Grass was slowly turning to mud with two dogs. Best thing I ever did.

Do it yourself too and save thousands. It's easy


----------



## ffrs1444 (Jun 7, 2008)

Yep ive got it love the stuff, And today just gives hovered it as there was a lot of green slime stuff


----------



## dholdi (Oct 1, 2008)

We are considering this for our back garden.
What stops weeds growing in it ?


----------



## Elliott19864 (May 11, 2008)

Weed membrane.

I have it in my garden, ideal if you have dogs.

It is good but if you have any trees in your garden I find in our garden we get a bit of bird mess on the grass which needs to be washed off. But this is a small negative.

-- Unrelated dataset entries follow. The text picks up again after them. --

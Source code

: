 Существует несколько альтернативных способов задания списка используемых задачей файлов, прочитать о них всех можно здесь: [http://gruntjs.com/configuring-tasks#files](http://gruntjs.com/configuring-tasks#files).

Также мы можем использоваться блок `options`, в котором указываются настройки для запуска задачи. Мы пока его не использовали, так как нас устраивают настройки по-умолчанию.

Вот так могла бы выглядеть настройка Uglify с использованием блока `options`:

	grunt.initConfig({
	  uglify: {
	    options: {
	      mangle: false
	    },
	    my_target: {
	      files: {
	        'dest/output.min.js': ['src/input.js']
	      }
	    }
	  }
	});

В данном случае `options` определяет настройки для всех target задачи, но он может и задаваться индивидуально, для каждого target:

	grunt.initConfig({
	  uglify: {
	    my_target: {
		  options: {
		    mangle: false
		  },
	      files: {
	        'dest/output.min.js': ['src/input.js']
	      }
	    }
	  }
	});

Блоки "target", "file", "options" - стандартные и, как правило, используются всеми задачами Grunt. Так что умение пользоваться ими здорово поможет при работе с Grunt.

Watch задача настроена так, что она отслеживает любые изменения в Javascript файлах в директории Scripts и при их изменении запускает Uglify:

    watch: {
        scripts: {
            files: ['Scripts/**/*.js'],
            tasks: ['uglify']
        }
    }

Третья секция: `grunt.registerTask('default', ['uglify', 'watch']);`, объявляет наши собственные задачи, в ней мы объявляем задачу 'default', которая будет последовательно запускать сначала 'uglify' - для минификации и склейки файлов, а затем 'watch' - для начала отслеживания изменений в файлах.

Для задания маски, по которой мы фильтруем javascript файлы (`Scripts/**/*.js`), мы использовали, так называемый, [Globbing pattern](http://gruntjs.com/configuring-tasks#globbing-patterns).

Budget just as much for the base as you would for the grass.


----------



## dholdi (Oct 1, 2008)

I can understand a membrane stopping weeds growing through it.
We currently have decorative stone with a membrane below that.
However the weeds that grow, presumably from birds dropping seeds or the wind carrying the seeds, in the stones need pulling out on a regular basis.
I would imagine the imitation grass being conducive to weeds growing in it ?


----------